Outro problema apontado pelo coordenador nacional da Conafret é a ampliação da terceirização, com pagamento de salários menores para jornadas maiores e menos segurança no trabalho, além da criação da figura do autônomo exclusivo, “pois é uma tentativa de excluir esses trabalhadores do sistema de proteção ao trabalho, deixando-os sem qualquer dos direitos constitucionalmente assegurados”, destacou.
O procurador também refutou os argumentos dos que defendem a reforma trabalhista sob o pretexto de que ela contribuirá para a diminuição do desemprego no país. Para Vieira, deve acontecer uma transformação das vagas de contrato por prazo indeterminado e com jornada integral pelas novas modalidades precarizantes,como os contratos de jornadas intermitentes, aquelas em que o trabalhador recebe por hora. “O trabalhador pode receber menos de um salário mínimo por mês, o que não é permitido pela Constituição”. E alerta que essa jornada vai trazer problemas também para o INSS, no cálculo da contribuição previdenciária.
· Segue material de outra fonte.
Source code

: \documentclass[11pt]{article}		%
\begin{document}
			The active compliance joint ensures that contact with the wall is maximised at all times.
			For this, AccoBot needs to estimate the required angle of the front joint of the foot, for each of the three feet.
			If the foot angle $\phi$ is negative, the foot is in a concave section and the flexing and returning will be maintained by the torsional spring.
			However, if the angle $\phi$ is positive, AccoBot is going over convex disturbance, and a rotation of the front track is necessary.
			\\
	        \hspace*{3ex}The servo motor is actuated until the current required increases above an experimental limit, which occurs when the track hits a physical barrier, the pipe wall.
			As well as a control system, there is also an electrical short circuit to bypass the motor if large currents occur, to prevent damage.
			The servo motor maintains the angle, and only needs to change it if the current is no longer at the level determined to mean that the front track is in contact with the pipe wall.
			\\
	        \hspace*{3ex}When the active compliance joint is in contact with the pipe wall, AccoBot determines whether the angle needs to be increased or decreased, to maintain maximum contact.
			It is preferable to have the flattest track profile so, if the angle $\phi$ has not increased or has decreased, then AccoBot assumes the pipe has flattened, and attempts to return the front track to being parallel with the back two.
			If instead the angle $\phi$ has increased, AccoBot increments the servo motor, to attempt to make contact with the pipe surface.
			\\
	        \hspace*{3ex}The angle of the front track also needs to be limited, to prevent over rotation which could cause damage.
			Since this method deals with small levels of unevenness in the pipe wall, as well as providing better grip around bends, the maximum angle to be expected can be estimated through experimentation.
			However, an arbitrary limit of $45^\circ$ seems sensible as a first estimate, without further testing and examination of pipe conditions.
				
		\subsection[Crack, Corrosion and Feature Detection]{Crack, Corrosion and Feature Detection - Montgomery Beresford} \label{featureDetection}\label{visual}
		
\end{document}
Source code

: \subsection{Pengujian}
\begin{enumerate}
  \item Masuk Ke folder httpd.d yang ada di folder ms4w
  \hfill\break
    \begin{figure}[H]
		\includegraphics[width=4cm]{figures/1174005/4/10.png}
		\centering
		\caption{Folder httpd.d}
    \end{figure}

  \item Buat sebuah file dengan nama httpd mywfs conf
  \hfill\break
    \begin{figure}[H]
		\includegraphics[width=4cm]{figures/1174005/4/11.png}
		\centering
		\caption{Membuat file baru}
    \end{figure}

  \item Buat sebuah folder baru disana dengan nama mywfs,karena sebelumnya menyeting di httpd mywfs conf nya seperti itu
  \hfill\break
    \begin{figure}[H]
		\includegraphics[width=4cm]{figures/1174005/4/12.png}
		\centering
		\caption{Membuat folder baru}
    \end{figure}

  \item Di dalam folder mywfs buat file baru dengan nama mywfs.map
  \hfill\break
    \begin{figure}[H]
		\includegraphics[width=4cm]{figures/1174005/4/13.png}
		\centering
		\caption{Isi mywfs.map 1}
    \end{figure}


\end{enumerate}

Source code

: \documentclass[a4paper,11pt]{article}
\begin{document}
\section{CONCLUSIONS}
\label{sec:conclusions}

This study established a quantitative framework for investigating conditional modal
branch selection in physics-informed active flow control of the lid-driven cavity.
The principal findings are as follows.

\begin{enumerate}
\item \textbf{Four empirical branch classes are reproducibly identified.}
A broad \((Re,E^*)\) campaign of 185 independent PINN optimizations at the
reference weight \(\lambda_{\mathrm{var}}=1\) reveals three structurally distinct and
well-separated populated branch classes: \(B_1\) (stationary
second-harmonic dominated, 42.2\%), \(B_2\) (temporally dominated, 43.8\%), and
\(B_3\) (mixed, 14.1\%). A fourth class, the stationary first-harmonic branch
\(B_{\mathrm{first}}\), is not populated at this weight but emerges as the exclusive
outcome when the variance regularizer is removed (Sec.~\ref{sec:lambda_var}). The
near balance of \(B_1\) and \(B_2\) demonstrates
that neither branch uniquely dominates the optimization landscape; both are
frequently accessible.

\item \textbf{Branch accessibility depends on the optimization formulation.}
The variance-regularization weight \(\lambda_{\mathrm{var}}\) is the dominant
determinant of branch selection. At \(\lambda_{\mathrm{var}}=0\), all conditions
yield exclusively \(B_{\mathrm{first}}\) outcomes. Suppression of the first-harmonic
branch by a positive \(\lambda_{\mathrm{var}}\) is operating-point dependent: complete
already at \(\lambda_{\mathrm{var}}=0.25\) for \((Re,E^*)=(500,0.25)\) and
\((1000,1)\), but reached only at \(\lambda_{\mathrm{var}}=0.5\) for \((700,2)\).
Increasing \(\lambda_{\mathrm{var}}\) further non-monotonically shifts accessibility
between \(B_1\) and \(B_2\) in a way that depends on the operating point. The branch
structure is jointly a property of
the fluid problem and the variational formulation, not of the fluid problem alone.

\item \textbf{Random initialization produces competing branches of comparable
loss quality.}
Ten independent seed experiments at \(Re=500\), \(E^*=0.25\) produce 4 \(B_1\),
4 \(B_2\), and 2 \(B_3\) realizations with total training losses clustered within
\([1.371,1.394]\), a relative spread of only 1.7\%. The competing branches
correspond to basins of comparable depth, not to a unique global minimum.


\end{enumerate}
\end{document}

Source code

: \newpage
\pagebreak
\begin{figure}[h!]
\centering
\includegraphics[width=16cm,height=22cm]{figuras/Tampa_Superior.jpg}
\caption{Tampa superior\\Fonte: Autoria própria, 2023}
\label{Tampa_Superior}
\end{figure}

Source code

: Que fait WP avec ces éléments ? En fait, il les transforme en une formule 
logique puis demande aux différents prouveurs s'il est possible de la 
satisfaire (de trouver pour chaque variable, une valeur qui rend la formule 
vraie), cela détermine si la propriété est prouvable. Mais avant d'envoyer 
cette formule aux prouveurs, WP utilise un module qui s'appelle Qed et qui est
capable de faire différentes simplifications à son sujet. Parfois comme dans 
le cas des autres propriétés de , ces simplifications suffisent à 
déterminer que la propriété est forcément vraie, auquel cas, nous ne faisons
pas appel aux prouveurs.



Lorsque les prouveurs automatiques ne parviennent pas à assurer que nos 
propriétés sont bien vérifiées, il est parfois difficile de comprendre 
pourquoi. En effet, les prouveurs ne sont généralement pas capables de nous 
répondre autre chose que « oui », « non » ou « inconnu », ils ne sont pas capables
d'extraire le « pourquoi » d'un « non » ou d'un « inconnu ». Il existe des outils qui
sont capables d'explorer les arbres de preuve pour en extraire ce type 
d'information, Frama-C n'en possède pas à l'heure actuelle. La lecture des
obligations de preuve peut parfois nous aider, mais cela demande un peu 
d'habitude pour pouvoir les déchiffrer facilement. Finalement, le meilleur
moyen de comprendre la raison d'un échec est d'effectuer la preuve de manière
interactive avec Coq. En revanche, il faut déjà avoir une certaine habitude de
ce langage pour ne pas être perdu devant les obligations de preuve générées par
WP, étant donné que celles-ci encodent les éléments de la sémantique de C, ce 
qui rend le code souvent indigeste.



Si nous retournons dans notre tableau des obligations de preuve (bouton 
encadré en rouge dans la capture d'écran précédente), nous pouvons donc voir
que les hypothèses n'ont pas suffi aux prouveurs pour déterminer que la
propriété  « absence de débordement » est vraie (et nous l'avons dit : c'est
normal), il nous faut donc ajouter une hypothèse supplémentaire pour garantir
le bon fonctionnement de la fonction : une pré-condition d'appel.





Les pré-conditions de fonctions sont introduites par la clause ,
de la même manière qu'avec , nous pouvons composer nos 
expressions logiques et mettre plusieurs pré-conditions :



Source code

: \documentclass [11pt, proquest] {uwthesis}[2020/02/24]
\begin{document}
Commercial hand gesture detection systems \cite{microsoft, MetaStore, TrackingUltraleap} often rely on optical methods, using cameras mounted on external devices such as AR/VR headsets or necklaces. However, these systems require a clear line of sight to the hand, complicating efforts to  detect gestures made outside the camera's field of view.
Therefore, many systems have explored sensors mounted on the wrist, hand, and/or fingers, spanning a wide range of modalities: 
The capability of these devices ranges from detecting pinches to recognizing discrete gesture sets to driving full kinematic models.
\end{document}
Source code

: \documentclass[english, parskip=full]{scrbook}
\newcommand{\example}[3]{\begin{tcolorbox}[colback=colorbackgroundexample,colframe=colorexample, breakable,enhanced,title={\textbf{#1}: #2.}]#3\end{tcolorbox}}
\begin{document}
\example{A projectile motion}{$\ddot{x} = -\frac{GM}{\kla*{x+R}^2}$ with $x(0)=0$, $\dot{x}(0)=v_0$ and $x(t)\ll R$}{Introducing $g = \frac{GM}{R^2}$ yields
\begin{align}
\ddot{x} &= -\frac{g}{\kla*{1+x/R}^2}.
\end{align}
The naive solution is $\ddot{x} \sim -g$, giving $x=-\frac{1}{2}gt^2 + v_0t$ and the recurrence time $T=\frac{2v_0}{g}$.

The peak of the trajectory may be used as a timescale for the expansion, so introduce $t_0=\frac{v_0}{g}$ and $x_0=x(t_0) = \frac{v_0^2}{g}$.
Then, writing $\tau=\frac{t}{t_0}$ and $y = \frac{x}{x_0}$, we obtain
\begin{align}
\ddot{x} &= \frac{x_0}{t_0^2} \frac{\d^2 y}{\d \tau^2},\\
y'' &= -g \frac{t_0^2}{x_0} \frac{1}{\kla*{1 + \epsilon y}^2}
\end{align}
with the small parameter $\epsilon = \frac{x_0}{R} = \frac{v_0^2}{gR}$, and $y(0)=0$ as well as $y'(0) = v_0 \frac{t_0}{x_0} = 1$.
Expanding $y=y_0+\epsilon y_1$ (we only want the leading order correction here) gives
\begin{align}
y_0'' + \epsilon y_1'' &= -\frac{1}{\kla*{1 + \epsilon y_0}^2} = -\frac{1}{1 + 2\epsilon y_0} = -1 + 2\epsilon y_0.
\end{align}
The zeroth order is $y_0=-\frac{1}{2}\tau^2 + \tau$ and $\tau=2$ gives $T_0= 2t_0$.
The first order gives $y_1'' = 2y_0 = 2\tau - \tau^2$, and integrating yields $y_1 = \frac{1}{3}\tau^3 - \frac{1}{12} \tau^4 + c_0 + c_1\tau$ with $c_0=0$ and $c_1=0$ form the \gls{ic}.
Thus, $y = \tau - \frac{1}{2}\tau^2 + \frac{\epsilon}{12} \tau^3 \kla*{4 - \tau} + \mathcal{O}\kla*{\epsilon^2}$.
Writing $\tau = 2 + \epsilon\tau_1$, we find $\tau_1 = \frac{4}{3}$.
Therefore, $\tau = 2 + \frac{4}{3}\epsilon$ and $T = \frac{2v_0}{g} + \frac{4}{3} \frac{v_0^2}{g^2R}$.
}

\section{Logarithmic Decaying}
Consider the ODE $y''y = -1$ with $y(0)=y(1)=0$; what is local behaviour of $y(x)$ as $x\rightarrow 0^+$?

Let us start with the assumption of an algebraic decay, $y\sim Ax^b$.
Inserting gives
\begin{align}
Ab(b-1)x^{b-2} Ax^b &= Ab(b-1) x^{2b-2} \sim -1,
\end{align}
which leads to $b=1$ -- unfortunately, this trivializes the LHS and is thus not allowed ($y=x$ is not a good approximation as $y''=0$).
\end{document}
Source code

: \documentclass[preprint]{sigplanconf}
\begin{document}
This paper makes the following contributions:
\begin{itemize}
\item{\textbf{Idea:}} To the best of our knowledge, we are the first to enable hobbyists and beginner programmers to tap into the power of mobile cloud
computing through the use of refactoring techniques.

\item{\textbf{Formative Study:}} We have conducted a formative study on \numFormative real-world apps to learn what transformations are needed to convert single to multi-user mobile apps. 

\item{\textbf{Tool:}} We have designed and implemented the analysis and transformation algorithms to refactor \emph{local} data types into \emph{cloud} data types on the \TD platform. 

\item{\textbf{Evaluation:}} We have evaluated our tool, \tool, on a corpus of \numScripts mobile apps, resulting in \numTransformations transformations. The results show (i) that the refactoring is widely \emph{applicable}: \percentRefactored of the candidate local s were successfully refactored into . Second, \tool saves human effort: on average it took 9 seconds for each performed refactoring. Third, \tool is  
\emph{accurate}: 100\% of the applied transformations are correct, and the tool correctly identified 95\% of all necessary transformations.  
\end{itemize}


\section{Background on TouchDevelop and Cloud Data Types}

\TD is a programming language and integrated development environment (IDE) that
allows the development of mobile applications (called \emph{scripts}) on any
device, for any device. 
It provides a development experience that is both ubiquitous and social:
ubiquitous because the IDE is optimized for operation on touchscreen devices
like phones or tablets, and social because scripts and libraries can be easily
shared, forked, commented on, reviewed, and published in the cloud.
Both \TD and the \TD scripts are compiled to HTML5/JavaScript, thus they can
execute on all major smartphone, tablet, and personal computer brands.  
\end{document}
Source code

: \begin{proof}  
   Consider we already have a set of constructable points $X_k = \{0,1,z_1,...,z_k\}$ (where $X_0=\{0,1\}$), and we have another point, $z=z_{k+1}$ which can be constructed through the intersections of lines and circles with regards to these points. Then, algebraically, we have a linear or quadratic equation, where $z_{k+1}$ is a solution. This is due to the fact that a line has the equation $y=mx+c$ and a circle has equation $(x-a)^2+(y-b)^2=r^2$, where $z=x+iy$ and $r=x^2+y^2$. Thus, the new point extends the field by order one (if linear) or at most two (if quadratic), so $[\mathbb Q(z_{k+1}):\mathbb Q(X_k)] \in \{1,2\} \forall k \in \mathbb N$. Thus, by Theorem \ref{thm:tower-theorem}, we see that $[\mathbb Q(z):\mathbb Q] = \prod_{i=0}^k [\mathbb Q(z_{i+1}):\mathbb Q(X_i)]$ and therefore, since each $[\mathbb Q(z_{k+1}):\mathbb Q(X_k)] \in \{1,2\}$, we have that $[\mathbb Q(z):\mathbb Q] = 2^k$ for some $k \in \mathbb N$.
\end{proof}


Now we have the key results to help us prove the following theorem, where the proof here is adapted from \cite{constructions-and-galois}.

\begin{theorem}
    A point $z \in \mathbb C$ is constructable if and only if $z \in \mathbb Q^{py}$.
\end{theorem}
As mudanças na CLT também desfavorecem o trabalhador em relação à justiça gratuita. O benefício será concedido apenas aos que receberem salário igual ou inferior a 40% do limite máximo dos benefícios do RGPS (o que em 2017 é o valor de R$ 2.212,52), ou à parte que comprovar insuficiência de recursos para pagamento das custas do processo. Procedimento mais restritivo do que o adotado pelo Processo Civil, em que apenas a mera declaração de insuficiência financeira basta para gozar do benefício. Além disso, se o trabalhador ganhar alguma verba no processo, terá descontadas as despesas relativas aos pedidos que tenha perdido. O procurador lembrou que essa exigência valerá apenas na Justiça do Trabalho, o que é uma discriminação contra o trabalhador.